Toronto

Renée Van Halm

S. L. Simpson Gallery

Renée Van Halm’s large-scale sculptural works challenge Modernist conventions by incorporating marginalized artistic practices that have fallen outside the high-art canon into an ostensibly Modernist framework. For Van Halm, the marginalized consists of decorative flourishes, conventions that acknowledge the presence of the individual, and genres overlooked by the Modernist machine. Slowly moving away from her large-scale outdoor, architectural sculptures of the ’80s, Van Halm has fabricated measured and distilled works that comment on their own status as art objects, subtly challenging Modernist esthetic protocols.

Using fine wood veneers that relate to furnishings and interior decor, each of the four structures exhibited serve as imposing frames for smaller paintings displayed on the sculptural support. The form of Translation, 1992, is based on an S curve, split into a pair of vertical walls onto which are hung two small canvases hand-lettered with the words “NATURE MORTE”. Encased in box frames, these canvases suggest specimens illustrating the secondary status that genre styles, such as still life, have been given in art history.

Similarly, in a work entitled Verification, 1992, the signature of the American Impressionist Mary Cassatt is transcribed in three different forms onto framed roundels, each colored in muted tones suggesting Cassatt’s palette. Focusing on an artist who has been marginalized in late-l9th-century art history, Van Halm is once again using the strategy of framing—isolating the artist’s signature—as a method of validating obscured claims to authorship.

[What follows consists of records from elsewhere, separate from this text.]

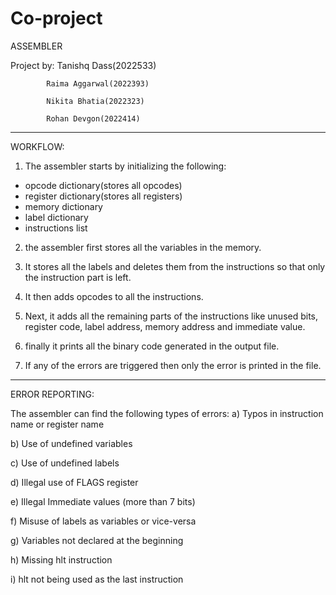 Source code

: # Co-project
ASSEMBLER


Project by: Tanishq Dass(2022533)
            
            Raima Aggarwal(2022393)
            
            Nikita Bhatia(2022323)
            
            Rohan Devgon(2022414)
                         
--------------------------------------------------------------------------------------------------------------------------------------------------------------------------------------------------------------------------------------

WORKFLOW:

1) The assembler starts by initializing the following:
* opcode dictionary(stores all opcodes)
* register dictionary(stores all registers)
* memory dictionary
* label dictionary
* instructions list

2) the assembler first stores all the variables in the memory.

3) It stores all the labels and deletes them from the instructions so that only the instruction part is left.

3) It then adds opcodes to all the instructions.

4) Next, it adds all the remaining parts of the instructions like unused bits, register code, label address, memory address and immediate value.

5) finally it prints all the binary code generated in the output file.

6) If any of the errors are triggered then only the error is printed in the file.


--------------------------------------------------------------------------------------------------------------------------------------------------------------------------------------------------------------------------------------

ERROR REPORTING:

The assembler can find the following types of errors:
a) Typos in instruction name or register name

b) Use of undefined variables

c) Use of undefined labels

d) Illegal use of FLAGS register

e) Illegal Immediate values (more than 7 bits)

f) Misuse of labels as variables or vice-versa

g) Variables not declared at the beginning

h) Missing hlt instruction

i) hlt not being used as the last instruction
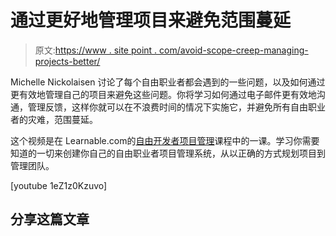 # 通过更好地管理项目来避免范围蔓延

> 原文:[https://www . site point . com/avoid-scope-creep-managing-projects-better/](https://www.sitepoint.com/avoid-scope-creep-managing-projects-better/)

Michelle Nickolaisen 讨论了每个自由职业者都会遇到的一些问题，以及如何通过更有效地管理自己的项目来避免这些问题。你将学习如何通过电子邮件更有效地沟通，管理反馈，这样你就可以在不浪费时间的情况下实施它，并避免所有自由职业者的灾难，范围蔓延。

这个视频是在 Learnable.com的[自由开发者项目管理](https://learnable.com/courses/project-management-for-freelance-developers-2899)课程中的一课。学习你需要知道的一切来创建你自己的自由职业者项目管理系统，从以正确的方式规划项目到管理团队。

[youtube 1eZ1z0Kzuvo]

## 分享这篇文章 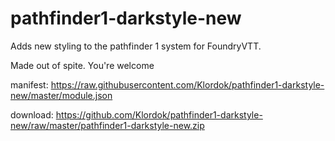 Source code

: # pathfinder1-darkstyle-new
Adds new styling to the pathfinder 1 system for FoundryVTT.

Made out of spite. You're welcome

manifest: https://raw.githubusercontent.com/Klordok/pathfinder1-darkstyle-new/master/module.json

download: https://github.com/Klordok/pathfinder1-darkstyle-new/raw/master/pathfinder1-darkstyle-new.zip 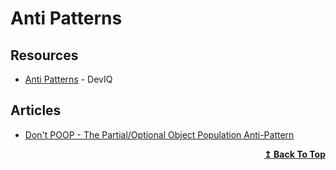 # Anti Patterns

## Resources

- [Anti Patterns](https://deviq.com/antipatterns/antipatterns-overview) - DevIQ

## Articles

- [Don't POOP - The Partial/Optional Object Population Anti-Pattern](https://scotthannen.org/blog/2021/04/19/partial-optional-object-population.html)

<div align="right">
  <b><a href="#contents">↥ Back To Top</a></b>
</div>
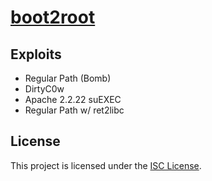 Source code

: # [boot2root](https://projects.intra.42.fr/42cursus-boot2root/kiroussa)

## Exploits

- Regular Path (Bomb)
- DirtyC0w
- Apache 2.2.22 suEXEC
- Regular Path w/ ret2libc

## License

This project is licensed under the [ISC License](./LICENSE).
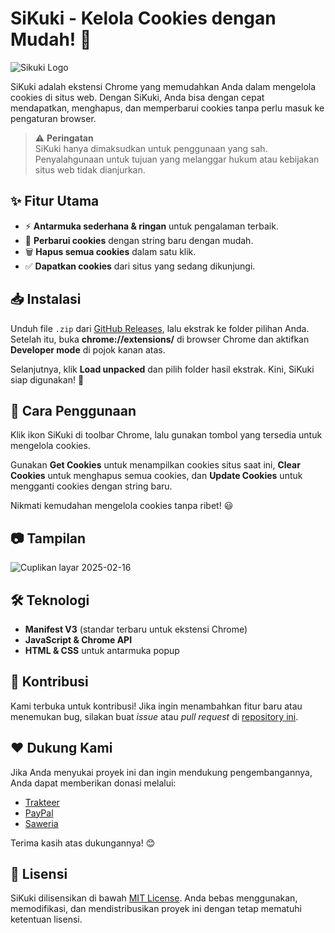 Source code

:# SiKuki - Kelola Cookies dengan Mudah! 🍪
![Sikuki Logo](https://github.com/user-attachments/assets/b6f7907c-1723-442b-9178-318348fb9275)

SiKuki adalah ekstensi Chrome yang memudahkan Anda dalam mengelola cookies di situs web. Dengan SiKuki, Anda bisa dengan cepat mendapatkan, menghapus, dan memperbarui cookies tanpa perlu masuk ke pengaturan browser.

> ⚠️ **Peringatan**  
SiKuki hanya dimaksudkan untuk penggunaan yang sah. Penyalahgunaan untuk tujuan yang melanggar hukum atau kebijakan situs web tidak dianjurkan.

## ✨ Fitur Utama
- ⚡ **Antarmuka sederhana & ringan** untuk pengalaman terbaik.
- 🔄 **Perbarui cookies** dengan string baru dengan mudah.
- 🗑️ **Hapus semua cookies** dalam satu klik.
- ✅ **Dapatkan cookies** dari situs yang sedang dikunjungi.

## 📥 Instalasi
Unduh file `.zip` dari [GitHub Releases](https://github.com/RozhakXD/Sikuki/releases), lalu ekstrak ke folder pilihan Anda. Setelah itu, buka **chrome://extensions/** di browser Chrome dan aktifkan **Developer mode** di pojok kanan atas.  

Selanjutnya, klik **Load unpacked** dan pilih folder hasil ekstrak. Kini, SiKuki siap digunakan! 🎉

## 🚀 Cara Penggunaan
Klik ikon SiKuki di toolbar Chrome, lalu gunakan tombol yang tersedia untuk mengelola cookies.  

Gunakan **Get Cookies** untuk menampilkan cookies situs saat ini, **Clear Cookies** untuk menghapus semua cookies, dan **Update Cookies** untuk mengganti cookies dengan string baru.  

Nikmati kemudahan mengelola cookies tanpa ribet! 😃

## 📷 Tampilan
![Cuplikan layar 2025-02-16](https://github.com/user-attachments/assets/f9e8255e-bfc3-4f8b-b0cc-ded382fa76fb)

## 🛠 Teknologi
- **Manifest V3** (standar terbaru untuk ekstensi Chrome)
- **JavaScript & Chrome API**
- **HTML & CSS** untuk antarmuka popup

## 🤝 Kontribusi
Kami terbuka untuk kontribusi! Jika ingin menambahkan fitur baru atau menemukan bug, silakan buat *issue* atau *pull request* di [repository ini](https://github.com/RozhakXD/Sikuki).

## ❤️ Dukung Kami
Jika Anda menyukai proyek ini dan ingin mendukung pengembangannya, Anda dapat memberikan donasi melalui:  

- [Trakteer](https://trakteer.id/rozhak_official/tip)  
- [PayPal](https://paypal.me/rozhak9)  
- [Saweria](https://saweria.co/rozhak09)  

Terima kasih atas dukungannya! 😊

## 📜 Lisensi
SiKuki dilisensikan di bawah [MIT License](LICENSE). Anda bebas menggunakan, memodifikasi, dan mendistribusikan proyek ini dengan tetap mematuhi ketentuan lisensi.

Van Halm’s strategy is clear. She questions accepted meanings, repeatedly underscoring the need to move beyond static readings of objects and structures. Selecting a specific set of parameters, she focuses in on the cultural construct of the artist and the art object. Yet she remains in the protected domain of art history, relying on generic symbols such as the illustration of branches chosen to represent nature in a wall piece entitled Origin, 1992. Rather than tackle the slippery terrain inhabited by the contemporary artist in her attempts to challenge the legitimacy of Modernism, she brings forward illustrations of discarded forms that remain in the rarefied precinct of history, and are ultimately overpowered by the expansive Modernist frames. Unfortunately, the result is work the meaning of which is in danger of being overwhelmed by the legacy of Modernism, unable to cut free of its still-reigning authority. While Van Halm’s frames serve to critique, they also align her with the tenets of pure form, buying into the version of formalist Modernism that is legitimated both by scale and high production values.